It came at the end of the Oct. 11 Village of Lawrence board of trustees meeting, but it might be the most significant item that was approved.
Deputy Mayor Michael Fragin put forth a motion to hire a company to conduct a feasibility study on what he called the “best, highest use for us,” concerning the 4.35-acre property on Rock Hall Road where the village sewage treatment plant was housed. The village owns 3.83 acres of the site with Nassau County retaining roughly a half acre of the land zoned for single-family homes.
In March, Fragin said that, “the seven-house plan is the right way to go,” and a month later defended the board’s approval of sending out a request for expressions of interest. The 45-day RFEI is yet to be sent out.
What to do with the site has been a constant source of debate among the trustees.
Residents in the area have advocated for a park and submitted a petition that had more than 40 signatures to the village last December.
Since then, Trustee Uri Kaufman floated the idea of a hotel.

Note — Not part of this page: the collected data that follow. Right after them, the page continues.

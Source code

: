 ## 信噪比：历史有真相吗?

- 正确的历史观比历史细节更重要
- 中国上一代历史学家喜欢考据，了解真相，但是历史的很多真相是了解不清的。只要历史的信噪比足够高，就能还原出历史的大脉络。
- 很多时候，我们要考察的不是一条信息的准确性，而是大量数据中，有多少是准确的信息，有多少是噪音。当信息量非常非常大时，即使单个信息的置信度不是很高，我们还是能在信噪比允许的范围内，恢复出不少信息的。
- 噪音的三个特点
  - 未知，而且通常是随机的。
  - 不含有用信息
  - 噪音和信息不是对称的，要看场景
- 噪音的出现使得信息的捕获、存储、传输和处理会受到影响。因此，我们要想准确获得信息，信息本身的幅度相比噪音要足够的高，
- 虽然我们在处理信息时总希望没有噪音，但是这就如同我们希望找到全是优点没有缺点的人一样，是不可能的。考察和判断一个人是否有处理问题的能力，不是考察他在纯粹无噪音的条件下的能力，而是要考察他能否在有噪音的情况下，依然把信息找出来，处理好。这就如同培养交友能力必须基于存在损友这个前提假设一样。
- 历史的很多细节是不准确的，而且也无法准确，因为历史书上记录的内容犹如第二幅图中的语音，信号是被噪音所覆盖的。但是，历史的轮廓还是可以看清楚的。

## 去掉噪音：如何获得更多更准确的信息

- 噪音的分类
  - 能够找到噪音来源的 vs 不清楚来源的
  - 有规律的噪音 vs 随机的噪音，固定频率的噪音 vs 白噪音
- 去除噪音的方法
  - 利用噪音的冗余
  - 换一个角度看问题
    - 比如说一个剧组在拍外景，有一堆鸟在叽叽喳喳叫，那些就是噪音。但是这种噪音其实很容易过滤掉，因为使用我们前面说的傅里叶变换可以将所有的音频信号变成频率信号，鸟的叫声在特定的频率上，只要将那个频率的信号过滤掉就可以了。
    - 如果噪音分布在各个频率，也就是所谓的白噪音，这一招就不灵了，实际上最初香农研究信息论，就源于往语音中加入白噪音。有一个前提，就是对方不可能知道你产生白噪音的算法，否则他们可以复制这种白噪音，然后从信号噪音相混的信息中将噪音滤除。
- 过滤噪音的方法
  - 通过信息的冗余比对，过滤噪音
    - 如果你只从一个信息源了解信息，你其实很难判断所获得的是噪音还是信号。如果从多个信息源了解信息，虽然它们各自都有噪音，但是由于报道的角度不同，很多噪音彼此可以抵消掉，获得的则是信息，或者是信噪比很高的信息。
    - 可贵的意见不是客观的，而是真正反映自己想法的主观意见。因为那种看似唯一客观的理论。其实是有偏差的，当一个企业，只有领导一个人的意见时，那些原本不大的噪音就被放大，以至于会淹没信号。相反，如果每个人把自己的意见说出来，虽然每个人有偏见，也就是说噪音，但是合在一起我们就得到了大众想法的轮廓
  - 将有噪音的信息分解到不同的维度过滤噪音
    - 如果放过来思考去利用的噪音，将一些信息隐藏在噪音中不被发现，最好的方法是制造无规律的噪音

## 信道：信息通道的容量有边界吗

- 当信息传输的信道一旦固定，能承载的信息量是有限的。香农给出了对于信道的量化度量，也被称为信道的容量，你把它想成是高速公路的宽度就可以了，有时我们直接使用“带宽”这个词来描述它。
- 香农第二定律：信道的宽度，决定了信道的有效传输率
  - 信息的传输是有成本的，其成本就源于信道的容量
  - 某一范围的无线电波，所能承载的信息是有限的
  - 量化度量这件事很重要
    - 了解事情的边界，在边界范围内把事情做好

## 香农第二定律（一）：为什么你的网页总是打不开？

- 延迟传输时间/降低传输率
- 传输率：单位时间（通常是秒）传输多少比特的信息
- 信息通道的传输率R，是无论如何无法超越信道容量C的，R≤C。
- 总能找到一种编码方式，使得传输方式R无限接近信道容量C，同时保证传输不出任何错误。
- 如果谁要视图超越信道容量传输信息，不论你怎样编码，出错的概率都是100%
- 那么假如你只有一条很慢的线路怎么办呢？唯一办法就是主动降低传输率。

Having an assisted living facility there was also discussed. Mayor Alex Edelman stoutly believes that selling the land to a developer to build up to seven homes is the most favorable outcome for the village as it maintains the neighborhood’s residential aesthetic and generates money for Lawrence that could possibly pay for the proposed swimming pool at the Lawrence Yacht & Country Club.
Reflective address signs
In an effort to help the first responders — ambulances, firefighters and police — the village is seeking to establish a uniform size and height for reflective address signs that would visible from the street. There was some debate on the measure.
“I have issues with how the law read as of right with the height of the pole, five-fee is too high,” said Trustee Syma Diamond, who also asked if the signs had to have a white background with black lettering.

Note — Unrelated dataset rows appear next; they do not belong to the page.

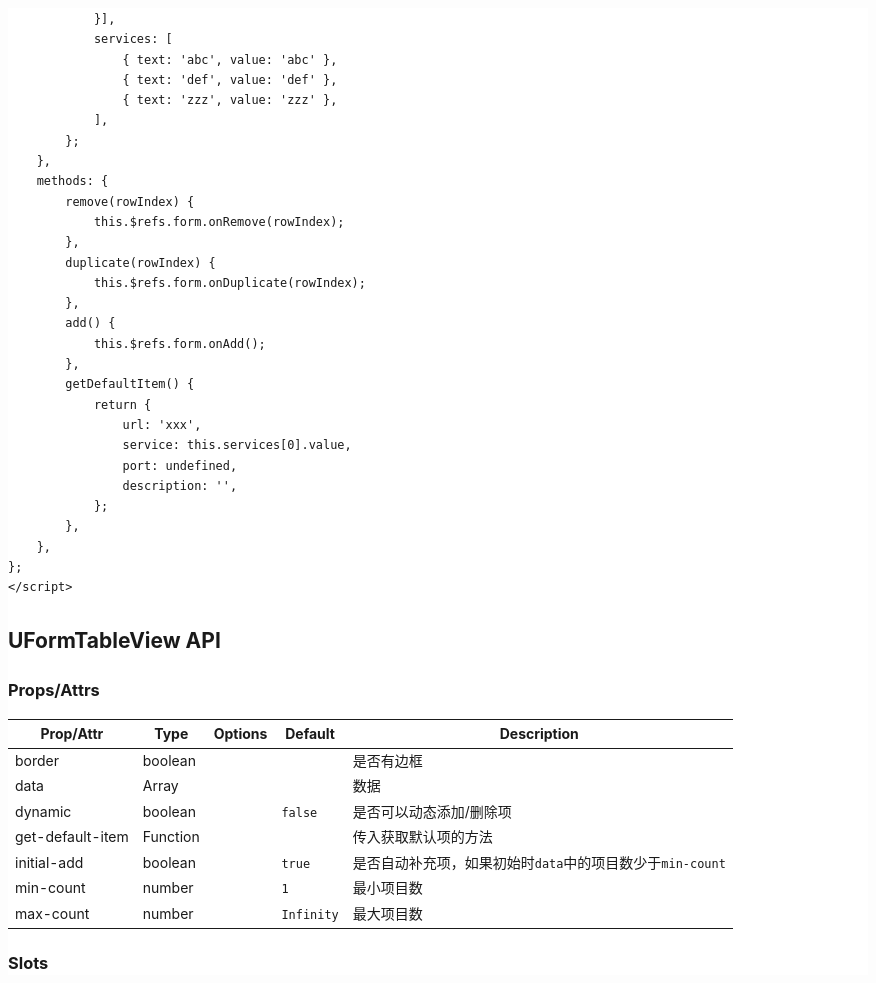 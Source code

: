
 ``` vue
            }],
            services: [
                { text: 'abc', value: 'abc' },
                { text: 'def', value: 'def' },
                { text: 'zzz', value: 'zzz' },
            ],
        };
    },
    methods: {
        remove(rowIndex) {
            this.$refs.form.onRemove(rowIndex);
        },
        duplicate(rowIndex) {
            this.$refs.form.onDuplicate(rowIndex);
        },
        add() {
            this.$refs.form.onAdd();
        },
        getDefaultItem() {
            return {
                url: 'xxx',
                service: this.services[0].value,
                port: undefined,
                description: '',
            };
        },
    },
};
</script>
```


## UFormTableView API
### Props/Attrs

| Prop/Attr | Type | Options | Default | Description |
| --------- | ---- | ------- | ------- | ----------- |
| border | boolean |  |  | 是否有边框 |
| data | Array |  |  | 数据 |
| dynamic | boolean |  | `false` | 是否可以动态添加/删除项 |
| get-default-item | Function |  |  | 传入获取默认项的方法 |
| initial-add | boolean |  | `true` | 是否自动补充项，如果初始时`data`中的项目数少于`min-count` |
| min-count | number |  | `1` | 最小项目数 |
| max-count | number |  | `Infinity` | 最大项目数 |

### Slots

Lawrence-Cedarhurst Fire Department Chief David Campbell agrees that five feet is too high. “We need it to be high enough to see over plowed snow,” said Campbell, who explained that most segments of the village have consistent numbering, but in Back Lawrence the house numbers are inconsistent. “The numbers jump all over the place,” he said, adding that GPS is not always helpful.
The public hearing closed with all officials agreeing to rework the proposed local law and possibly vote on the resolution at the Nov. 13 board meeting.
Trustees approved extending village office hours on Thursdays to 6 p.m. Typically Village Hall is open from 8 a.m. to 4 p.m. during the week. Lawrence’s sexual harassment prevention policy was also approved.
The board set a public hearing to prohibit noise audible at the property line past 11 p.m. Another public hearing was tabled, concerning allowing outside mechanical equipment to exceed 90 decibels. The issue is expected to be reviewed.
Lawrence’s next village board meeting is scheduled for Thursday, Nov. 13 at 8 p.m. in Village Hall at 196 Central Ave. in Lawrence.